* **Task to complete**: Records follow. Select each line holding "using".
Source material START
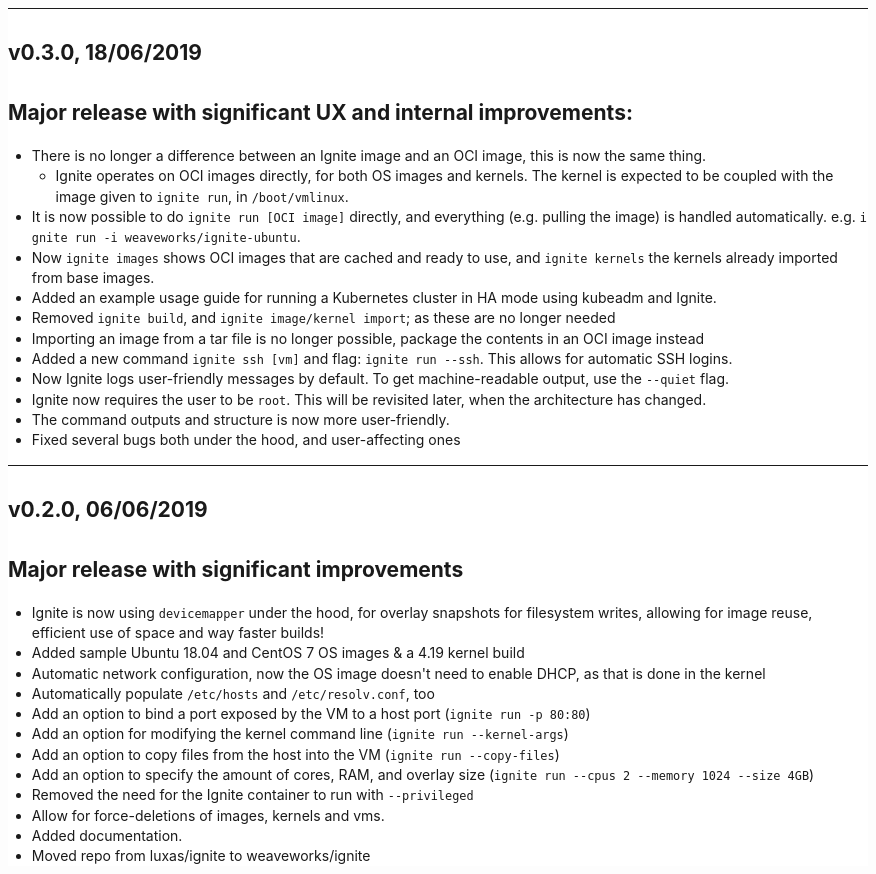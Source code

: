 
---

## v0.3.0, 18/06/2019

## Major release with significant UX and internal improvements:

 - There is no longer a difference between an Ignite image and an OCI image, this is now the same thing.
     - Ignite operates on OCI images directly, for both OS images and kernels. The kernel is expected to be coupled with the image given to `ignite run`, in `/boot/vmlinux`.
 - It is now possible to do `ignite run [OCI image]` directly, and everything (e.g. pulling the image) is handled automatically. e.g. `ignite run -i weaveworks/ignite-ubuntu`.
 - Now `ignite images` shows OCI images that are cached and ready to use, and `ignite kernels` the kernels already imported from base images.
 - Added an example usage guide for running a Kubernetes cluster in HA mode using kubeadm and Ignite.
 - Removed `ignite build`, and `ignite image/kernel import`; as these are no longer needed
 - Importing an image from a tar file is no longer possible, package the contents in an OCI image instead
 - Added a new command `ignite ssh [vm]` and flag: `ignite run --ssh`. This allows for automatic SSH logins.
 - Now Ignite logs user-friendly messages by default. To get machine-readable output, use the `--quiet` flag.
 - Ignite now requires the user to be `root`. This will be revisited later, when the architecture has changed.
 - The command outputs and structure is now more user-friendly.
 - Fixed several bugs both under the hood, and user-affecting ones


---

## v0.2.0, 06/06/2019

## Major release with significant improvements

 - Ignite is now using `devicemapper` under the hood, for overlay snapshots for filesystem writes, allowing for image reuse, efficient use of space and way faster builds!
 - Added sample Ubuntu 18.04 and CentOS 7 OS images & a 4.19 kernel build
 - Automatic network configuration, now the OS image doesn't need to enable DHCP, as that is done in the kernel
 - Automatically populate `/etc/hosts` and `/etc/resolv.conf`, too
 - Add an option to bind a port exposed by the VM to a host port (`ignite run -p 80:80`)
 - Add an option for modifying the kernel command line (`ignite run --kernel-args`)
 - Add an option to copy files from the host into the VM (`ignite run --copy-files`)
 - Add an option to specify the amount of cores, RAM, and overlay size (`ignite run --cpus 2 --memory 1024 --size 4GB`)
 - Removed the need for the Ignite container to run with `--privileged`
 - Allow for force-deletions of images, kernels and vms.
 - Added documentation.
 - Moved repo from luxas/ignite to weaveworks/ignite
Source material END
Source material START
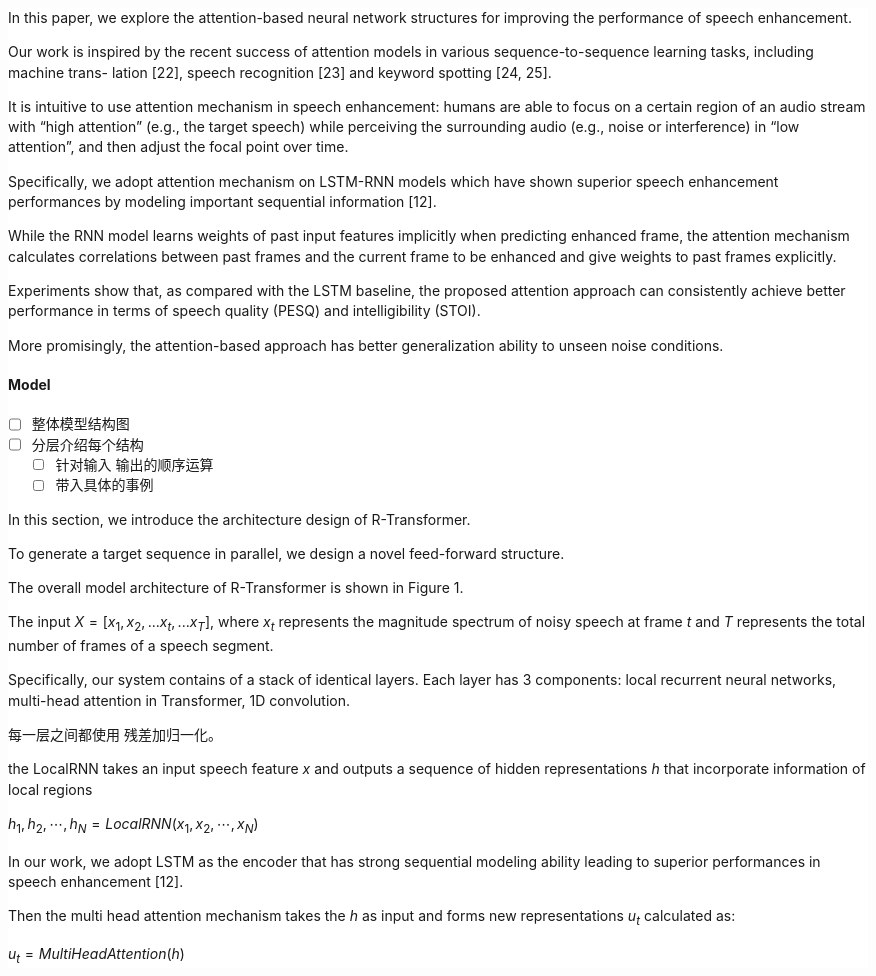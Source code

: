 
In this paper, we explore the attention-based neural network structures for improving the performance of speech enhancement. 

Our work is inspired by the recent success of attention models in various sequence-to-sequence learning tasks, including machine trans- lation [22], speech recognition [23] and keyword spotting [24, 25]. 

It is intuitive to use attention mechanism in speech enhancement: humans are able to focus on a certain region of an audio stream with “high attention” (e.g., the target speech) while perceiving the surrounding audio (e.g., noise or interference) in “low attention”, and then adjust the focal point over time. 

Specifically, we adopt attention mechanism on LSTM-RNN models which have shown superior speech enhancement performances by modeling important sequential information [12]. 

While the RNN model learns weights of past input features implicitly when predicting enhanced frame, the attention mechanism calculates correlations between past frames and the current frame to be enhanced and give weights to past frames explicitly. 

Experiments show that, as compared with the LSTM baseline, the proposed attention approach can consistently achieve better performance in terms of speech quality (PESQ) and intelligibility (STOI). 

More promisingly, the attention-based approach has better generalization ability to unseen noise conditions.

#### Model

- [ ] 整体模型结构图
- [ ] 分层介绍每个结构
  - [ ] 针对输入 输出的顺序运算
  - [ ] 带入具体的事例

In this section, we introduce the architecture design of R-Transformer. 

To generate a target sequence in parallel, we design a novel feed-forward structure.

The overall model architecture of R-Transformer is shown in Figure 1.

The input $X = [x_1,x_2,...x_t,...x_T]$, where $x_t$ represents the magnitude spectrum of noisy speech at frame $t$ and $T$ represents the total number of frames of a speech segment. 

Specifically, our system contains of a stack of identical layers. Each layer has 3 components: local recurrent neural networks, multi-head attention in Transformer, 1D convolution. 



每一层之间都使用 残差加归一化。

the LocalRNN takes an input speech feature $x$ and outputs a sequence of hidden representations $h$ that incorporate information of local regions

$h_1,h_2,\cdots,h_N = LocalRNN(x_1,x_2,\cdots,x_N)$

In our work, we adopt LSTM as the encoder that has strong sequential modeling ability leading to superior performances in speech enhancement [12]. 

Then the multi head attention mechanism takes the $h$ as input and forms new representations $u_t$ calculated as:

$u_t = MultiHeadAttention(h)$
Source material END
* **Written solution**:
 - Added an example usage guide for running a Kubernetes cluster in HA mode using kubeadm and Ignite.
 - Ignite is now using `devicemapper` under the hood, for overlay snapshots for filesystem writes, allowing for image reuse, efficient use of space and way faster builds!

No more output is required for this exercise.